## The problem:
Your answer must be an exact transcription of the data, with every picture omitted.

════

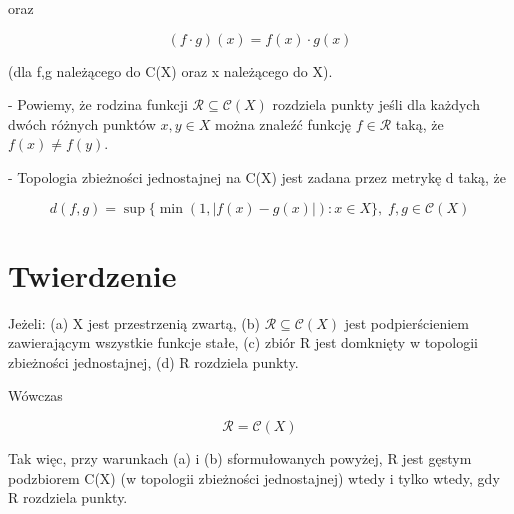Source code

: \documentclass{article}
\begin{document}
oraz 

\begin{equation*}
	(f\cdot g)(x)=f(x)\cdot g(x)
\end{equation*}

(dla f,g należącego do C(X) oraz x należącego do X). \newline

- Powiemy, że rodzina funkcji \({\mathcal {R}}\subseteq {\mathcal {C}}(X)\) rozdziela punkty jeśli dla każdych dwóch różnych punktów $x,y\in X$ można znaleźć funkcję \(f\in {\mathcal {R}}\) taką, że $f(x)\neq f(y)$.

- Topologia zbieżności jednostajnej na C(X) jest zadana przez metrykę d taką, że

\[d(f,g)=\sup {\big \{}\min(1,|f(x)-g(x)|):x\in X{\big \}},\;f,g\in {\mathcal {C}}(X)\]

\section*{Twierdzenie}

Jeżeli:
    (a) X jest przestrzenią zwartą,
    (b) ${\mathcal {R}}\subseteq {\mathcal {C}}(X)$ jest podpierścieniem zawierającym wszystkie funkcje stałe,
    (c) zbiór R jest domknięty w topologii zbieżności jednostajnej,
    (d) R rozdziela punkty.

Wówczas

\begin{equation}
	{\mathcal {R}}={\mathcal {C}}(X)
\end{equation}

Tak więc, przy warunkach (a) i (b) sformułowanych powyżej,
R jest gęstym podzbiorem C(X) (w topologii zbieżności jednostajnej) wtedy i tylko wtedy, gdy R rozdziela punkty.
\end{document}
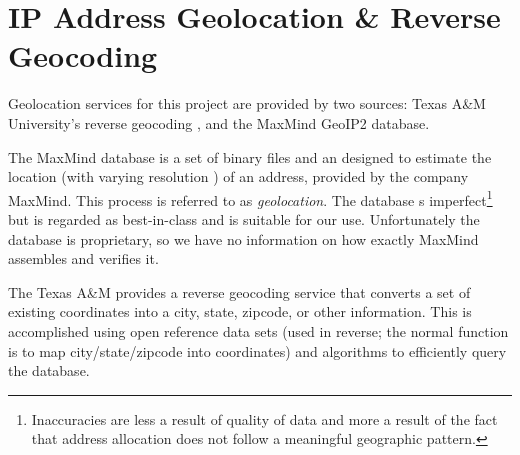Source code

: \section{IP Address Geolocation \& Reverse Geocoding}\label{sec:background_geolocation}

Geolocation services for this project are provided by two sources: Texas A\&M University's reverse geocoding \api, and the MaxMind GeoIP2 database.

The MaxMind database is a set of binary files and an \sdk designed to estimate the location (with varying resolution \cite{MaxmindResolution2020}) of an \ip address, provided by the company MaxMind. This process is referred to as \textit{\ip geolocation}. The database s imperfect\footnote{Inaccuracies are less a result of quality of data and more a result of the fact that \ip address allocation does not follow a meaningful geographic pattern.} but is regarded as best-in-class and is suitable for our use. Unfortunately the database is proprietary, so we have no information on how exactly MaxMind assembles and verifies it.

The Texas A\&M \api provides a reverse geocoding service that converts a set of existing coordinates into a city, state, zipcode, or other information. This is accomplished using open reference data sets (used in reverse; the normal function is to map city/state/zipcode into coordinates) and algorithms to efficiently query the database.
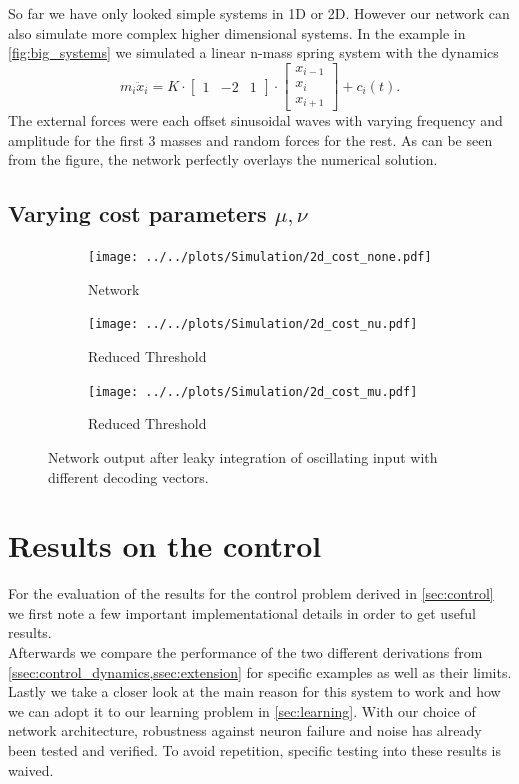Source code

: So far we have only looked simple systems in 1D or 2D. However our network can also simulate more complex higher dimensional systems.
In the example in \cref{fig:big_systems} we simulated a linear n-mass spring system with the dynamics
\begin{equation}
	m_i\ddot{x}_i = K\cdot \begin{bmatrix}
	1&-2&1
	\end{bmatrix} \cdot	\begin{bmatrix}
	x_{i-1}\\
	x_i\\
	x_{i+1}
	\end{bmatrix} + c_i(t).
\end{equation}
The external forces were each offset sinusoidal waves with varying frequency and amplitude for the first 3 masses and random forces for the rest. As can be seen from the figure, the network perfectly overlays the numerical solution.


\subsection{Varying cost parameters $\mu,\nu$}
\begin{figure}[h!]
	\centering
	\begin{subfigure}[t]{0.6\textwidth}
		\centering
		\texttt{[image: ../../plots/Simulation/2d\_cost\_none.pdf]}
		\caption{Network }
		\label{fig:sim_no_cost}
	\end{subfigure}
	\hfill
	\begin{subfigure}[t]{0.6\textwidth}
		\centering
		\texttt{[image: ../../plots/Simulation/2d\_cost\_nu.pdf]}
		\caption{Reduced Threshold}
		\label{fig:sim_nu_cost}
	\end{subfigure}
	\hfill
	\begin{subfigure}[t]{0.6\textwidth}
		\centering
		\texttt{[image: ../../plots/Simulation/2d\_cost\_mu.pdf]}
		\caption{Reduced Threshold}
		\label{fig:sim_mu_cost}
	\end{subfigure}
	\caption{Network output after leaky integration of oscillating input with different decoding vectors.}
	\label{fig:sim_res_4}
\end{figure}

\section{Results on the control}\label{sec:res_control}
For the evaluation of the results for the control problem derived in \cref{sec:control} we first note a few important implementational details in order to get useful results. \\
Afterwards we compare the performance of the two different derivations from \cref{ssec:control_dynamics,ssec:extension} for specific examples as well as their limits.\\
Lastly we take a closer look at the main reason for this system to work and how we can adopt it to our learning problem in \cref{sec:learning}.
With our choice of network architecture, robustness against neuron failure and noise has already been tested and verified. To avoid repetition, specific testing into these results is waived.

════

## The completed task:
Source code

: \documentclass{article}
\begin{document}
oraz 

\begin{equation*}
	(f\cdot g)(x)=f(x)\cdot g(x)
\end{equation*}

(dla f,g należącego do C(X) oraz x należącego do X). \newline

- Powiemy, że rodzina funkcji \({\mathcal {R}}\subseteq {\mathcal {C}}(X)\) rozdziela punkty jeśli dla każdych dwóch różnych punktów $x,y\in X$ można znaleźć funkcję \(f\in {\mathcal {R}}\) taką, że $f(x)\neq f(y)$.

- Topologia zbieżności jednostajnej na C(X) jest zadana przez metrykę d taką, że

\[d(f,g)=\sup {\big \{}\min(1,|f(x)-g(x)|):x\in X{\big \}},\;f,g\in {\mathcal {C}}(X)\]

\section*{Twierdzenie}

Jeżeli:
    (a) X jest przestrzenią zwartą,
    (b) ${\mathcal {R}}\subseteq {\mathcal {C}}(X)$ jest podpierścieniem zawierającym wszystkie funkcje stałe,
    (c) zbiór R jest domknięty w topologii zbieżności jednostajnej,
    (d) R rozdziela punkty.

Wówczas

\begin{equation}
	{\mathcal {R}}={\mathcal {C}}(X)
\end{equation}

Tak więc, przy warunkach (a) i (b) sformułowanych powyżej,
R jest gęstym podzbiorem C(X) (w topologii zbieżności jednostajnej) wtedy i tylko wtedy, gdy R rozdziela punkty.
\end{document}
Source code

: \section{IP Address Geolocation \& Reverse Geocoding}\label{sec:background_geolocation}

Geolocation services for this project are provided by two sources: Texas A\&M University's reverse geocoding \api, and the MaxMind GeoIP2 database.

The MaxMind database is a set of binary files and an \sdk designed to estimate the location (with varying resolution \cite{MaxmindResolution2020}) of an \ip address, provided by the company MaxMind. This process is referred to as \textit{\ip geolocation}. The database s imperfect\footnote{Inaccuracies are less a result of quality of data and more a result of the fact that \ip address allocation does not follow a meaningful geographic pattern.} but is regarded as best-in-class and is suitable for our use. Unfortunately the database is proprietary, so we have no information on how exactly MaxMind assembles and verifies it.

The Texas A\&M \api provides a reverse geocoding service that converts a set of existing coordinates into a city, state, zipcode, or other information. This is accomplished using open reference data sets (used in reverse; the normal function is to map city/state/zipcode into coordinates) and algorithms to efficiently query the database.
Source code

: So far we have only looked simple systems in 1D or 2D. However our network can also simulate more complex higher dimensional systems.
In the example in \cref{fig:big_systems} we simulated a linear n-mass spring system with the dynamics
\begin{equation}
	m_i\ddot{x}_i = K\cdot \begin{bmatrix}
	1&-2&1
	\end{bmatrix} \cdot	\begin{bmatrix}
	x_{i-1}\\
	x_i\\
	x_{i+1}
	\end{bmatrix} + c_i(t).
\end{equation}
The external forces were each offset sinusoidal waves with varying frequency and amplitude for the first 3 masses and random forces for the rest. As can be seen from the figure, the network perfectly overlays the numerical solution.


\subsection{Varying cost parameters $\mu,\nu$}
\begin{figure}[h!]
	\centering
	\begin{subfigure}[t]{0.6\textwidth}
		\centering
		\texttt{[image: ../../plots/Simulation/2d\_cost\_none.pdf]}
		\caption{Network }
		\label{fig:sim_no_cost}
	\end{subfigure}
	\hfill
	\begin{subfigure}[t]{0.6\textwidth}
		\centering
		\texttt{[image: ../../plots/Simulation/2d\_cost\_nu.pdf]}
		\caption{Reduced Threshold}
		\label{fig:sim_nu_cost}
	\end{subfigure}
	\hfill
	\begin{subfigure}[t]{0.6\textwidth}
		\centering
		\texttt{[image: ../../plots/Simulation/2d\_cost\_mu.pdf]}
		\caption{Reduced Threshold}
		\label{fig:sim_mu_cost}
	\end{subfigure}
	\caption{Network output after leaky integration of oscillating input with different decoding vectors.}
	\label{fig:sim_res_4}
\end{figure}

\section{Results on the control}\label{sec:res_control}
For the evaluation of the results for the control problem derived in \cref{sec:control} we first note a few important implementational details in order to get useful results. \\
Afterwards we compare the performance of the two different derivations from \cref{ssec:control_dynamics,ssec:extension} for specific examples as well as their limits.\\
Lastly we take a closer look at the main reason for this system to work and how we can adopt it to our learning problem in \cref{sec:learning}.
With our choice of network architecture, robustness against neuron failure and noise has already been tested and verified. To avoid repetition, specific testing into these results is waived.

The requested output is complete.